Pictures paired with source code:
------------------------
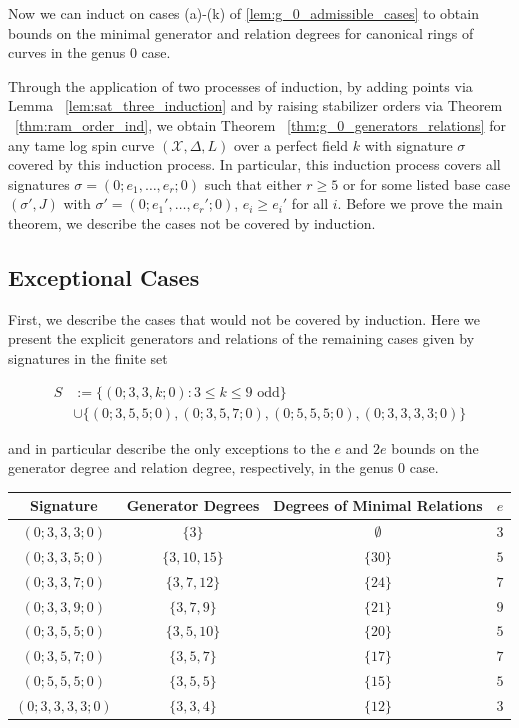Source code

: \documentclass{amsart}
\theoremstyle{plain}
\theoremstyle{definition}
\theoremstyle{remark}
\numberwithin{equation}{section}
\newcommand\ssec{\subsection}
\newcommand \sx{\mathscr X}
\begin{document}
Now we can induct on cases (a)-(k) of \ref{lem:g_0_admissible_cases}
to obtain bounds on the minimal generator and relation degrees for
canonical rings of curves in the genus 0 case.

Through the application of two processes of induction, by adding 
points via Lemma ~\ref{lem:sat_three_induction} and by raising
stabilizer orders via Theorem ~\ref{thm:ram_order_ind},
we obtain Theorem ~\ref{thm:g_0_generators_relations} for any tame
log spin curve $(\sx, \Delta, L)$ over a perfect field $k$ with
signature $\sigma$ covered by this induction process.
In particular, this induction process covers all signatures $\sigma
= (0; e_1, \ldots, e_r; 0)$ such that either $r \geq 5$ or
for some listed base case $(\sigma', J)$ with $\sigma' = (0; e_1',
\ldots, e_r'; 0)$, $e_i \geq e_i'$ for all $i$.
Before we prove the main theorem, we describe the cases not be
covered by induction.

\ssec{Exceptional Cases}
\label{ssec:g_0_exceptional}
First, we describe the cases that would not be covered by induction.
Here we present the explicit generators and relations of the remaining
cases given by signatures in the finite set

\begin{align*}
	S &:= \{(0; 3, 3, k; 0) : 3 \leq k \leq 9 \text{ odd}\} \\
		&\cup \{(0; 3, 5, 5; 0) ,(0; 3, 5, 7; 0), (0; 5, 5, 5; 0), (0; 3, 3, 3, 3; 0)\}
\end{align*}

\noindent
and in particular describe the only exceptions to the $e$ and $2e$
bounds on the generator degree and relation degree, respectively,
in the genus 0 case.

\begin{longtable}
	{| c || c | c | c |}
	\hline
	Signature & Generator Degrees & Degrees of Minimal Relations & $e$ \\
	\hline
	\hline

	$(0; 3, 3, 3; 0)$ & $\{3\}$ & $\emptyset$ & $3$ \\	\hline

	$(0; 3, 3, 5; 0)$ & $\{3, 10, 15\}$ & $\{30\}$ & $5$ \\	\hline
	
	$(0; 3, 3, 7; 0)$ & $\{3, 7, 12\}$ & $\{24\}$ & $7$ \\	\hline
	
	$(0; 3, 3, 9; 0)$ & $\{3, 7, 9\}$ & $\{21\}$ & $9$ \\	\hline
	
	$(0; 3, 5, 5; 0)$ & $\{3, 5, 10\}$ & $\{20\}$ & $5$ \\	\hline
	
	$(0; 3, 5, 7; 0)$ & $\{3, 5, 7\}$ & $\{17\}$ & $7$ \\	\hline
	
	$(0; 5, 5, 5; 0)$ & $\{3, 5, 5\}$ & $\{15\}$ & $5$ \\	\hline
	
	$(0; 3, 3, 3, 3; 0)$ & $\{3, 3, 4\}$ & $\{12\}$ & $3$ \\	\hline
\end{longtable}
\end{document}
------------------------
**Exercise directions**
Repeat each entry above word for word, leaving every picture out.

**Response area**
Source code

: \documentclass{amsart}
\theoremstyle{plain}
\theoremstyle{definition}
\theoremstyle{remark}
\numberwithin{equation}{section}
\newcommand\ssec{\subsection}
\newcommand \sx{\mathscr X}
\begin{document}
Now we can induct on cases (a)-(k) of \ref{lem:g_0_admissible_cases}
to obtain bounds on the minimal generator and relation degrees for
canonical rings of curves in the genus 0 case.

Through the application of two processes of induction, by adding 
points via Lemma ~\ref{lem:sat_three_induction} and by raising
stabilizer orders via Theorem ~\ref{thm:ram_order_ind},
we obtain Theorem ~\ref{thm:g_0_generators_relations} for any tame
log spin curve $(\sx, \Delta, L)$ over a perfect field $k$ with
signature $\sigma$ covered by this induction process.
In particular, this induction process covers all signatures $\sigma
= (0; e_1, \ldots, e_r; 0)$ such that either $r \geq 5$ or
for some listed base case $(\sigma', J)$ with $\sigma' = (0; e_1',
\ldots, e_r'; 0)$, $e_i \geq e_i'$ for all $i$.
Before we prove the main theorem, we describe the cases not be
covered by induction.

\ssec{Exceptional Cases}
\label{ssec:g_0_exceptional}
First, we describe the cases that would not be covered by induction.
Here we present the explicit generators and relations of the remaining
cases given by signatures in the finite set

\begin{align*}
	S &:= \{(0; 3, 3, k; 0) : 3 \leq k \leq 9 \text{ odd}\} \\
		&\cup \{(0; 3, 5, 5; 0) ,(0; 3, 5, 7; 0), (0; 5, 5, 5; 0), (0; 3, 3, 3, 3; 0)\}
\end{align*}

\noindent
and in particular describe the only exceptions to the $e$ and $2e$
bounds on the generator degree and relation degree, respectively,
in the genus 0 case.

\begin{longtable}
	{| c || c | c | c |}
	\hline
	Signature & Generator Degrees & Degrees of Minimal Relations & $e$ \\
	\hline
	\hline

	$(0; 3, 3, 3; 0)$ & $\{3\}$ & $\emptyset$ & $3$ \\	\hline

	$(0; 3, 3, 5; 0)$ & $\{3, 10, 15\}$ & $\{30\}$ & $5$ \\	\hline
	
	$(0; 3, 3, 7; 0)$ & $\{3, 7, 12\}$ & $\{24\}$ & $7$ \\	\hline
	
	$(0; 3, 3, 9; 0)$ & $\{3, 7, 9\}$ & $\{21\}$ & $9$ \\	\hline
	
	$(0; 3, 5, 5; 0)$ & $\{3, 5, 10\}$ & $\{20\}$ & $5$ \\	\hline
	
	$(0; 3, 5, 7; 0)$ & $\{3, 5, 7\}$ & $\{17\}$ & $7$ \\	\hline
	
	$(0; 5, 5, 5; 0)$ & $\{3, 5, 5\}$ & $\{15\}$ & $5$ \\	\hline
	
	$(0; 3, 3, 3, 3; 0)$ & $\{3, 3, 4\}$ & $\{12\}$ & $3$ \\	\hline
\end{longtable}
\end{document}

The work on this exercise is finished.